If there were a way to have the velocity of the projectile remain constant over the course of its time of flight, or even just significant portion, that would simplify the fire control problem. A rocket, of course, accelerates as long as its motor continues to burn, until it reaches its maximum possible aerodynamic speed. Rockets of those days were, however, somewhat inaccurate weapons.
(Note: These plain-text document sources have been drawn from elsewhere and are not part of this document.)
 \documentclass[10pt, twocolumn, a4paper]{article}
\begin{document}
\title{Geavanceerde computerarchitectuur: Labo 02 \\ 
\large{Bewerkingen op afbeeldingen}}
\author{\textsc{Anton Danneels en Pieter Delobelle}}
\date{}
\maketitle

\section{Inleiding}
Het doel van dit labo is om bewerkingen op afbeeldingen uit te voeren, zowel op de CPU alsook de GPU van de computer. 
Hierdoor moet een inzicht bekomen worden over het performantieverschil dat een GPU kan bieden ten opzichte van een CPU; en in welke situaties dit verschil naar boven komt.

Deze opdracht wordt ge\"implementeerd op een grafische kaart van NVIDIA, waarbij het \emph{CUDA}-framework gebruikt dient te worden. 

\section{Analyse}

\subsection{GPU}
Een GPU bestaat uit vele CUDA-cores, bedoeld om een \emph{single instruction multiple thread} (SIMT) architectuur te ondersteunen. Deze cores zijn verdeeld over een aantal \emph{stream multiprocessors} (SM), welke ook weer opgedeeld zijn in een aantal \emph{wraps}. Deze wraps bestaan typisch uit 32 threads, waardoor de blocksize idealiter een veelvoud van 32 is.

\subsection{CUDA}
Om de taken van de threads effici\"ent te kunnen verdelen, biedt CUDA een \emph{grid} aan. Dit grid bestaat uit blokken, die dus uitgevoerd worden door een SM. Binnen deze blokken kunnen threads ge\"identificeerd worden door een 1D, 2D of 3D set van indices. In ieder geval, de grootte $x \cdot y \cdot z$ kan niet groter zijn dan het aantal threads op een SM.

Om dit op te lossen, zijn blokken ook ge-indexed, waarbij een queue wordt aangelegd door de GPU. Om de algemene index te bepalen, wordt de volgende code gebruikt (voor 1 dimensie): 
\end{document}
And so it appears the Army tried an intriguing approach to combining both a gun and a rocket into one weapon. The T-231 was packed inside a recoilless rifle shell casing. That is, it had an open end and was fired from a recoilless rifle. The firing charge imparted a relatively modest muzzle velocity of about 1000 feet per second to the round. The initial charge also served to ignite the round’s rocket motor, which then boosted it to a velocity of about 3000 feet per second, roughly on par with the muzzle velocity of existing anti-aircraft guns. But the small size of the projectile meant there was a correspondingly small rocket motor (and less size for a warhead as well) and that limited the burn time for the motor.
The program never really went beyond a handful of test firings, mostly to gather data. The performance wasn’t significantly better than existing anti-aircraft artillery, and the first generation of guided missiles was just reaching operational status at the time, rendering the project obsolete.
Craig did point out one mystery yet to be solved. The test firings apparently took place at Wallops Island. So how did the projectile find its way to Manassas? We may never know.